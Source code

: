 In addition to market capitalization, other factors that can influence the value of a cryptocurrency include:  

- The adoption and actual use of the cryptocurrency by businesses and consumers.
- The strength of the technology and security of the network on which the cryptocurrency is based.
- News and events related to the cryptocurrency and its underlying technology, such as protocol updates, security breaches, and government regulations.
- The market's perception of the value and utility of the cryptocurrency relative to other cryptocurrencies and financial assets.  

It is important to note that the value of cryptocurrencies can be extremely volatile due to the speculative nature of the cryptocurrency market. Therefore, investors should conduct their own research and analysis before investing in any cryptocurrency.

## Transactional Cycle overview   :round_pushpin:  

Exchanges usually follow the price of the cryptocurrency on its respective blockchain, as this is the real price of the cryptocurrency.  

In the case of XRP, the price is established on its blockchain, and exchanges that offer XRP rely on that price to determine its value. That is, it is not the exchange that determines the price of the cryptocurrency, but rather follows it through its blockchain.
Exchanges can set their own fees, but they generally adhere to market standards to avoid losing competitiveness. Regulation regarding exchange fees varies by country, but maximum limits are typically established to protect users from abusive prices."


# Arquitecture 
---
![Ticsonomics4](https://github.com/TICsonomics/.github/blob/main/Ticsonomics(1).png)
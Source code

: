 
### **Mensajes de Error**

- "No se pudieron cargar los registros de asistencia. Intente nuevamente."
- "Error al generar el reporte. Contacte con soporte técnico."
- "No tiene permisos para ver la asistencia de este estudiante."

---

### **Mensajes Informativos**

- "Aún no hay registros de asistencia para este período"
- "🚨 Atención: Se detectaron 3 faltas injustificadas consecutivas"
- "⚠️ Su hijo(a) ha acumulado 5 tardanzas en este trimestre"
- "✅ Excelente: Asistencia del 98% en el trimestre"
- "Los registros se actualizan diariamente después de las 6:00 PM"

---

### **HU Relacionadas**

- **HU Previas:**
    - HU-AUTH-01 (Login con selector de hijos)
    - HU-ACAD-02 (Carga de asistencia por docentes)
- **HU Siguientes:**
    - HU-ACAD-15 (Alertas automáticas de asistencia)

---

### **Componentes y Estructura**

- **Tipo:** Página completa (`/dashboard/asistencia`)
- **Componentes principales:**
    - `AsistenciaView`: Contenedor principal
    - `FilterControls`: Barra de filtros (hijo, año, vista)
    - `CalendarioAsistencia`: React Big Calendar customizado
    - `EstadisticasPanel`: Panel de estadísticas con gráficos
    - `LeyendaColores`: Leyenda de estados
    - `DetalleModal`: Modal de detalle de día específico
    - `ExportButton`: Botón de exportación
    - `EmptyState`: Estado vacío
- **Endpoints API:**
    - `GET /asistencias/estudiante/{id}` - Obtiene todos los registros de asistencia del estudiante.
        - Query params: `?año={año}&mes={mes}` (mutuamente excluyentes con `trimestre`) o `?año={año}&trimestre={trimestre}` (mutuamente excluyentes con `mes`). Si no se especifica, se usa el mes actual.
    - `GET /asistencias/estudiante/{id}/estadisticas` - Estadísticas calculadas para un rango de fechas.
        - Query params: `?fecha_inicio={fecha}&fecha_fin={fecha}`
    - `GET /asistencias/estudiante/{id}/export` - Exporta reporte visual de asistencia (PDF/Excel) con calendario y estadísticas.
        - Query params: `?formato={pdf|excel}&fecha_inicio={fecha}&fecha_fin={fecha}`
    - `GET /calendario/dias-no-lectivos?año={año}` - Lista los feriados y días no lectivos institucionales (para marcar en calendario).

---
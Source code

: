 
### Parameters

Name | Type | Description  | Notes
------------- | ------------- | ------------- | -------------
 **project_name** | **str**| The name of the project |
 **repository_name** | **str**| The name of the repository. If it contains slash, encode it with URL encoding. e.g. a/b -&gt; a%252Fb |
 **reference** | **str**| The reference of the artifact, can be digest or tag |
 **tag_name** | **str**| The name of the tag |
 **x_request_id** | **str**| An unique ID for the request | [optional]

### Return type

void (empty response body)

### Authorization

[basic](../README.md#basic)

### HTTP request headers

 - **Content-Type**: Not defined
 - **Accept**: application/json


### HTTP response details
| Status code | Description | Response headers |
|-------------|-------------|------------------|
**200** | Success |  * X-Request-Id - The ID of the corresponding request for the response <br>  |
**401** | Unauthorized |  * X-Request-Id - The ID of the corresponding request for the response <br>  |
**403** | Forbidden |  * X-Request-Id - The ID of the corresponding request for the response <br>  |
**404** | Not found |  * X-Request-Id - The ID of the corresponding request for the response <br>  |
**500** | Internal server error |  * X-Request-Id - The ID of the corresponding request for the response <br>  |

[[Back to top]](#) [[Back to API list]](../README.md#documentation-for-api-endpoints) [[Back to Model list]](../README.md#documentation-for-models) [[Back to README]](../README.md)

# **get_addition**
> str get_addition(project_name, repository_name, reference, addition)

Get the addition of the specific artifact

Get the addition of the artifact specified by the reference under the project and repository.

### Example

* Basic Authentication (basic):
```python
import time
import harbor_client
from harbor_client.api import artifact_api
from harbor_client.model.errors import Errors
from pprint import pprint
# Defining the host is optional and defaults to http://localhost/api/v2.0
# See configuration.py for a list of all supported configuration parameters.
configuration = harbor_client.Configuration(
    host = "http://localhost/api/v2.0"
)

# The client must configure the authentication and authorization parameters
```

■ ■ ■ ■ ■ ■ ■

— Problem requirements —
Quote exactly the opening line of the material above and every line after it, up to and including the line that contains "## Transactional Cycle".

— Task response —
Source code

: In addition to market capitalization, other factors that can influence the value of a cryptocurrency include:  

- The adoption and actual use of the cryptocurrency by businesses and consumers.
- The strength of the technology and security of the network on which the cryptocurrency is based.
- News and events related to the cryptocurrency and its underlying technology, such as protocol updates, security breaches, and government regulations.
- The market's perception of the value and utility of the cryptocurrency relative to other cryptocurrencies and financial assets.  

It is important to note that the value of cryptocurrencies can be extremely volatile due to the speculative nature of the cryptocurrency market. Therefore, investors should conduct their own research and analysis before investing in any cryptocurrency.

## Transactional Cycle overview   :round_pushpin:  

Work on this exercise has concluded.